▼▼▼
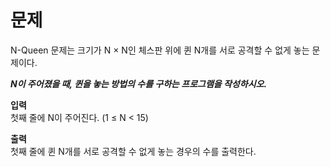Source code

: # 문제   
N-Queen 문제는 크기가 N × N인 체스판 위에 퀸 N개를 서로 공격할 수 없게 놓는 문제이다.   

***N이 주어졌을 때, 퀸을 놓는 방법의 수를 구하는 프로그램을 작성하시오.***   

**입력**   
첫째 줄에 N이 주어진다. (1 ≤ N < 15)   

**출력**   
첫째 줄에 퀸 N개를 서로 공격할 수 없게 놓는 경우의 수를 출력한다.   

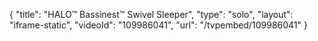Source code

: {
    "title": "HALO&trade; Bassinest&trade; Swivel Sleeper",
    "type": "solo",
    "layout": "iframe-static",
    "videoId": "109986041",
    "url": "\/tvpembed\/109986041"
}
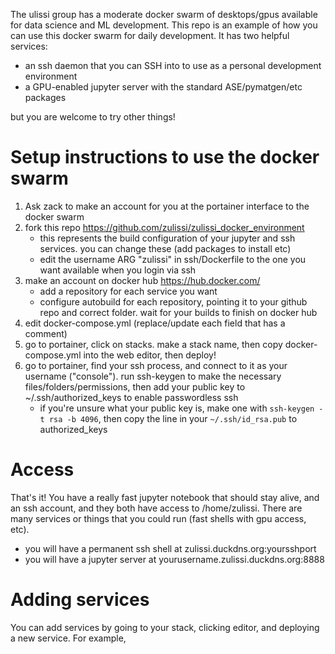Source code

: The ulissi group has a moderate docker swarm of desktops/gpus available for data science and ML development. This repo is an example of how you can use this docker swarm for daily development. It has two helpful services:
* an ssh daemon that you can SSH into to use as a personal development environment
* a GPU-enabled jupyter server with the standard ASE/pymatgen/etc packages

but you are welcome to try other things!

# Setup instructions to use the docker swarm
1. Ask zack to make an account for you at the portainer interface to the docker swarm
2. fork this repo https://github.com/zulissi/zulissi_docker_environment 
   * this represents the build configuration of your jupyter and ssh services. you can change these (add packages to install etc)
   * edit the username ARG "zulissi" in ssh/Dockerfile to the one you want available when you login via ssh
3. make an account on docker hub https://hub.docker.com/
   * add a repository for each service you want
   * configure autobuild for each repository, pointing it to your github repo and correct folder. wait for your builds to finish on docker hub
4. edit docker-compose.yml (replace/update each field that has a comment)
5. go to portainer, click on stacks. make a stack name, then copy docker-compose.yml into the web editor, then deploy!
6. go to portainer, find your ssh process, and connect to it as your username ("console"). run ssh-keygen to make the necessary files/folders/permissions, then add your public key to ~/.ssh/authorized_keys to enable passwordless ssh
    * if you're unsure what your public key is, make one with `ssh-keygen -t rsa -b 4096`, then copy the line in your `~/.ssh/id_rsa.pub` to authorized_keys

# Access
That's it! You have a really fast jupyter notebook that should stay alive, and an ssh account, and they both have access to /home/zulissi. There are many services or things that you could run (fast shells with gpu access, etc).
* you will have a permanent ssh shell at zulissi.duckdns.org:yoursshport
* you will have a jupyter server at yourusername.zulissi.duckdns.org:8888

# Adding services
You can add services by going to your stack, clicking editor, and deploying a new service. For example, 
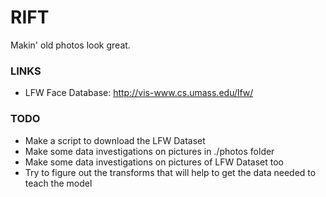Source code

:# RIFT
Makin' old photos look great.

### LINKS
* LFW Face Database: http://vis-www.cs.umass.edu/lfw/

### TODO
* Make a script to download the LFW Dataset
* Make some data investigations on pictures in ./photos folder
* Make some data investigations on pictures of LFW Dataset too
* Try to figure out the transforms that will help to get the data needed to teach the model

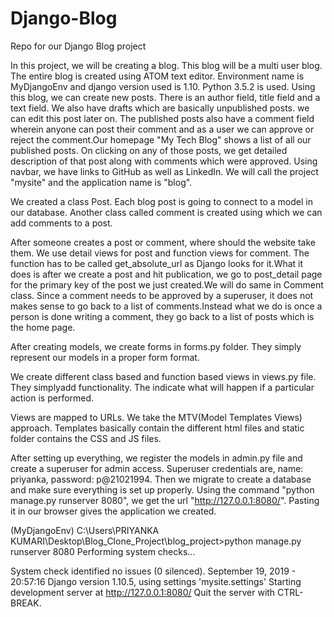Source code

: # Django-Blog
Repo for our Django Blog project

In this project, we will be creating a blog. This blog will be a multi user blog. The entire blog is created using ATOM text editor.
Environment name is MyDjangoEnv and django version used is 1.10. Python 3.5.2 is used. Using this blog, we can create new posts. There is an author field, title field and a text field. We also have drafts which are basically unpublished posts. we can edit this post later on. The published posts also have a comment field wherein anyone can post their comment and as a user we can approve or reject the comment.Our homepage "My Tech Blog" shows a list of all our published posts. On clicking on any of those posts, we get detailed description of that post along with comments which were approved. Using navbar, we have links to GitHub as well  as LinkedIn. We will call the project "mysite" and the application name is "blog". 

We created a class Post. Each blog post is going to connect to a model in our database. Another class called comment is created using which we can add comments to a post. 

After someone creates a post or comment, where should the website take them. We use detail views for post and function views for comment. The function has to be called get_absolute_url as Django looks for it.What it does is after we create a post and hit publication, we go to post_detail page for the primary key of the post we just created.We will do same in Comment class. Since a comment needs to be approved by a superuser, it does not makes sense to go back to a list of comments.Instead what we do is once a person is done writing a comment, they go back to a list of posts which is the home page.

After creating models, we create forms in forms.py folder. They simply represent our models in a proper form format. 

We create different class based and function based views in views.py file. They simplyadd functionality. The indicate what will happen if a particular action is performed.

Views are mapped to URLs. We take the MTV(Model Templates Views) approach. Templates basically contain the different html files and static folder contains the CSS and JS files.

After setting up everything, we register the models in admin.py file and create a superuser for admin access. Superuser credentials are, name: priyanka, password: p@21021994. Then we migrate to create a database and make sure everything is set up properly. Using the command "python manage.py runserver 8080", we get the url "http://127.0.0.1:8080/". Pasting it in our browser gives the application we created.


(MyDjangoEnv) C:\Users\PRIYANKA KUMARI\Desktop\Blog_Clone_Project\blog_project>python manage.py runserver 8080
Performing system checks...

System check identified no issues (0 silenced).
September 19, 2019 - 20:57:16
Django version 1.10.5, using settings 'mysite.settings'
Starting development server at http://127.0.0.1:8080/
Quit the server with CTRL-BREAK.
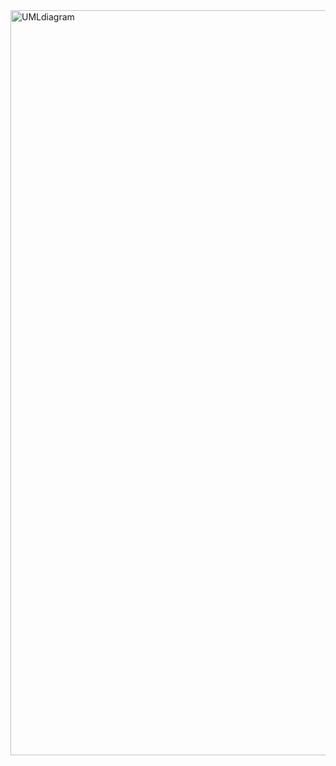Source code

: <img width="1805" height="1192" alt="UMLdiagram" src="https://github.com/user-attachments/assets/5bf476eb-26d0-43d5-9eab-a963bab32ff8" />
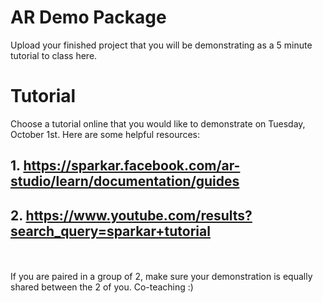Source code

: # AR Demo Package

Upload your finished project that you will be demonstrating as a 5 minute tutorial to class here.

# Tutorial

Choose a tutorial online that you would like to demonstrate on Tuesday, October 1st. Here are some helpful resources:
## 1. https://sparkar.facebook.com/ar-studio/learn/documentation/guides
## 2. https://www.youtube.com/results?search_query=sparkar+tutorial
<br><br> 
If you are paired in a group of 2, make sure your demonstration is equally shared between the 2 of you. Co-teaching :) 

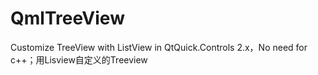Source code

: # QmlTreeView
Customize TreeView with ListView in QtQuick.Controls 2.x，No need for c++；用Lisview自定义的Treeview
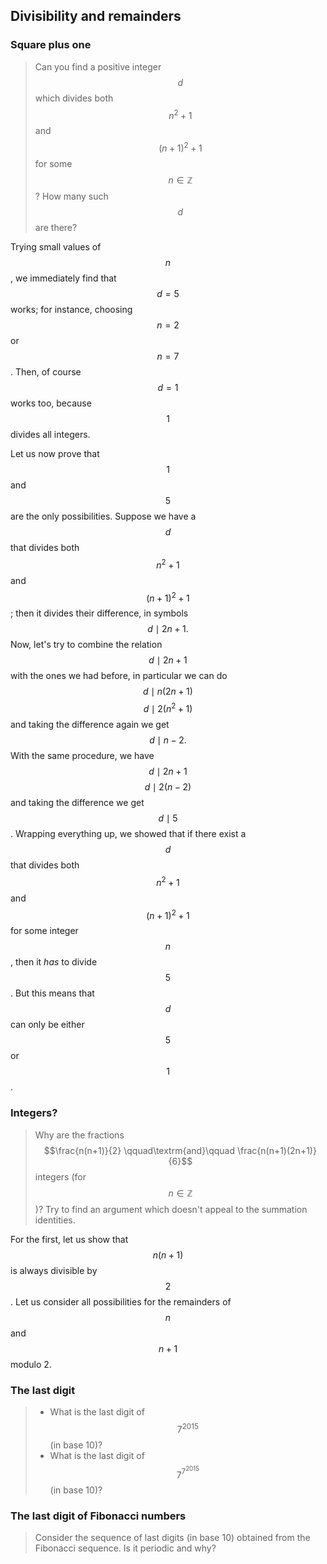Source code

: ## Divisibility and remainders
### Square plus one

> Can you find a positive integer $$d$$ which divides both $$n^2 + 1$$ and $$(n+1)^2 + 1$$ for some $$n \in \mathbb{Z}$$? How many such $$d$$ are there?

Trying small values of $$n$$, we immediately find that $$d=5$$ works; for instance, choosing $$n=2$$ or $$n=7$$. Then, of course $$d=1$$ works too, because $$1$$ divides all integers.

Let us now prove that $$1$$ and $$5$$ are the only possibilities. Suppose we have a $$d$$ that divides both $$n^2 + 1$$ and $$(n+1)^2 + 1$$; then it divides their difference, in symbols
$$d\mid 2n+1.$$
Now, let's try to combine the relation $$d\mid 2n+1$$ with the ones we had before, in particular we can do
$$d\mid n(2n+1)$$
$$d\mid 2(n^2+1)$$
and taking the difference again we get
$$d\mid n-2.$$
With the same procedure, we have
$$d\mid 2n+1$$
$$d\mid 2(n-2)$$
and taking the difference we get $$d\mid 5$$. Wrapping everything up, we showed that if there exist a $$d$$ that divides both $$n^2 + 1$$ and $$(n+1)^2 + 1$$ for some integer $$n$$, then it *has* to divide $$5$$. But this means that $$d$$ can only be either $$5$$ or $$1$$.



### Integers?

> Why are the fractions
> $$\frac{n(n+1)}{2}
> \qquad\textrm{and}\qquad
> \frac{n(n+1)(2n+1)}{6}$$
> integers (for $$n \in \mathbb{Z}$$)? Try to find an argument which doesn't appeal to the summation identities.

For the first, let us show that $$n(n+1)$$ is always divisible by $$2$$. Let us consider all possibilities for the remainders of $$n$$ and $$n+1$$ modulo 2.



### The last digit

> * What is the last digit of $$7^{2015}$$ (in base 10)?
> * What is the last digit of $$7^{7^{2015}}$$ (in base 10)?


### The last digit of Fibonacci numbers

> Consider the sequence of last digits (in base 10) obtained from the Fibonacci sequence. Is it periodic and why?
▲▲▲
▼▼▼
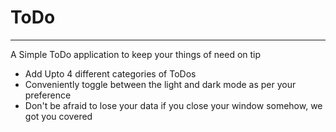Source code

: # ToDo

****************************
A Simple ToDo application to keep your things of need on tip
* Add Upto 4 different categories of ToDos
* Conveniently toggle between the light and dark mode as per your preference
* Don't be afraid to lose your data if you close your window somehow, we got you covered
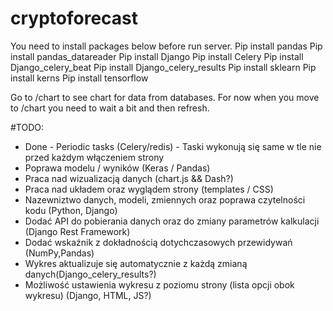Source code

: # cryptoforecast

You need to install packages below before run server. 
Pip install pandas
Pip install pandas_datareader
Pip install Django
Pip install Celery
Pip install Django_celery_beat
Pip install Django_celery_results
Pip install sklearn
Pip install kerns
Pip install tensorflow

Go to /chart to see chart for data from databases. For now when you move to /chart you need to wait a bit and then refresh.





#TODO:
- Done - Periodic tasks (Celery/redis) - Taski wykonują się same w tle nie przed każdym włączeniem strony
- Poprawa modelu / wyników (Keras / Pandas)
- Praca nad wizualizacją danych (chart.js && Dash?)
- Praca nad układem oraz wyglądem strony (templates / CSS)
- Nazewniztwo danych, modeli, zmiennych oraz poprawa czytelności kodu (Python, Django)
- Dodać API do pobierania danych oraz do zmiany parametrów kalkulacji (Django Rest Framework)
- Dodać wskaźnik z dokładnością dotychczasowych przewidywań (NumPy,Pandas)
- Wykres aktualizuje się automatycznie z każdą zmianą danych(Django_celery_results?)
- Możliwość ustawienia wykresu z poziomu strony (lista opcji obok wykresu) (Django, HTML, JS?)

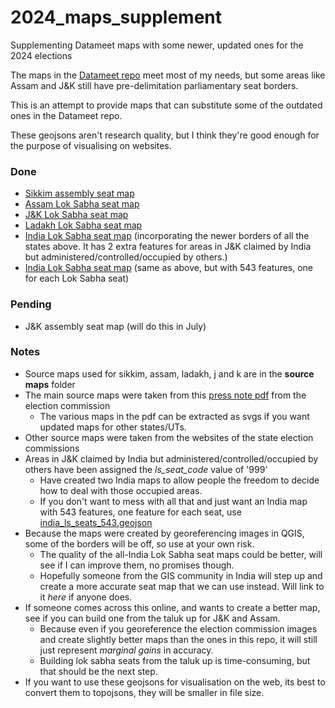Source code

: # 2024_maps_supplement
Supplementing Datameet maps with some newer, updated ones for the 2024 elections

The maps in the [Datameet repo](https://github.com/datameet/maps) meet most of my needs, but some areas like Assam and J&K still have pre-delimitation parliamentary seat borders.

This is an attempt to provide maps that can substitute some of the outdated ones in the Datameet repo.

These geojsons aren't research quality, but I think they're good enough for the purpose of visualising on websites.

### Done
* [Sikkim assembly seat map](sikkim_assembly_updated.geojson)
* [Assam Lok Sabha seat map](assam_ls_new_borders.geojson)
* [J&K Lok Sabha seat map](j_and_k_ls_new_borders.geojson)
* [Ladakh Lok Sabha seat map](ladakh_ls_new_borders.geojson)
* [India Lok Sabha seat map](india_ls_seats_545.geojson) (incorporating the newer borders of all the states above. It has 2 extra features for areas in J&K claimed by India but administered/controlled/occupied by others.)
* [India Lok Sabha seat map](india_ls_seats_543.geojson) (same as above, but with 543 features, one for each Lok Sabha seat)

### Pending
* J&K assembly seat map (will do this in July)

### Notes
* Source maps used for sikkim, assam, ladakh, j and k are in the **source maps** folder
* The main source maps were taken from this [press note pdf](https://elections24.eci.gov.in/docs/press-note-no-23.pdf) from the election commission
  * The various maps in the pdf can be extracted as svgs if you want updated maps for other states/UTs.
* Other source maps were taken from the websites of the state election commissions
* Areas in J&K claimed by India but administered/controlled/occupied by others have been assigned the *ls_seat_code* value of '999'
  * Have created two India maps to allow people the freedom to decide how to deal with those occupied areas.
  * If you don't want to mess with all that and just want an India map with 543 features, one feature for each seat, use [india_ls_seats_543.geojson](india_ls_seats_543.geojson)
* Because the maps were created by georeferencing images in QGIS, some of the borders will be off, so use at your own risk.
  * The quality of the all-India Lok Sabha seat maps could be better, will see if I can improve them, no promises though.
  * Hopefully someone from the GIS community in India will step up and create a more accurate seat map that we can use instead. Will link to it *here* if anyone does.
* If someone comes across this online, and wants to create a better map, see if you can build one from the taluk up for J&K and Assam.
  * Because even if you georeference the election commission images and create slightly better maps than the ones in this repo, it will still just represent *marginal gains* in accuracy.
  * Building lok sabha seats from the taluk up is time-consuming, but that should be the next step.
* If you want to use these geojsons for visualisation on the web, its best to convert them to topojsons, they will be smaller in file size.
▲▲▲
▼▼▼
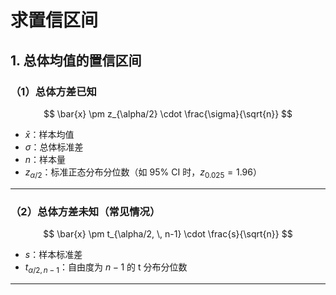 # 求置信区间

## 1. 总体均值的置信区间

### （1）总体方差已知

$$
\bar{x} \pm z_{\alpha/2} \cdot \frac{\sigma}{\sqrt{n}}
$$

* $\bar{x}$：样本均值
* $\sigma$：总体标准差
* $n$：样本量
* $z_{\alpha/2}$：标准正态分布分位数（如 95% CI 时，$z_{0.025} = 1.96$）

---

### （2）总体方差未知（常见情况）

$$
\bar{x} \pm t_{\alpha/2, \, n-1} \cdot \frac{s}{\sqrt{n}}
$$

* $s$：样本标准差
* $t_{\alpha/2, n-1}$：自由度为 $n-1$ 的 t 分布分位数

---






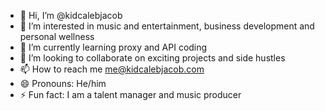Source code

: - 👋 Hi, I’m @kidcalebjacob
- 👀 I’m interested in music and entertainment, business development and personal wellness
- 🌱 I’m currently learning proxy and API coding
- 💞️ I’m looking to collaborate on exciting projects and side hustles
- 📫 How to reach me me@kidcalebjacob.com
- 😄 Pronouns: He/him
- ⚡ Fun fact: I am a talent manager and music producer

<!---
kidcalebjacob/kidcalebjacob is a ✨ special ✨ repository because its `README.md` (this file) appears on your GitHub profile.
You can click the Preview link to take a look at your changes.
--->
▲▲▲
* WHAT TO DO *
From the entries, copy every line in which the string "like" can be found.

* YOUR SOLUTION *
Choose a tutorial online that you would like to demonstrate on Tuesday, October 1st. Here are some helpful resources:
The maps in the [Datameet repo](https://github.com/datameet/maps) meet most of my needs, but some areas like Assam and J&K still have pre-delimitation parliamentary seat borders.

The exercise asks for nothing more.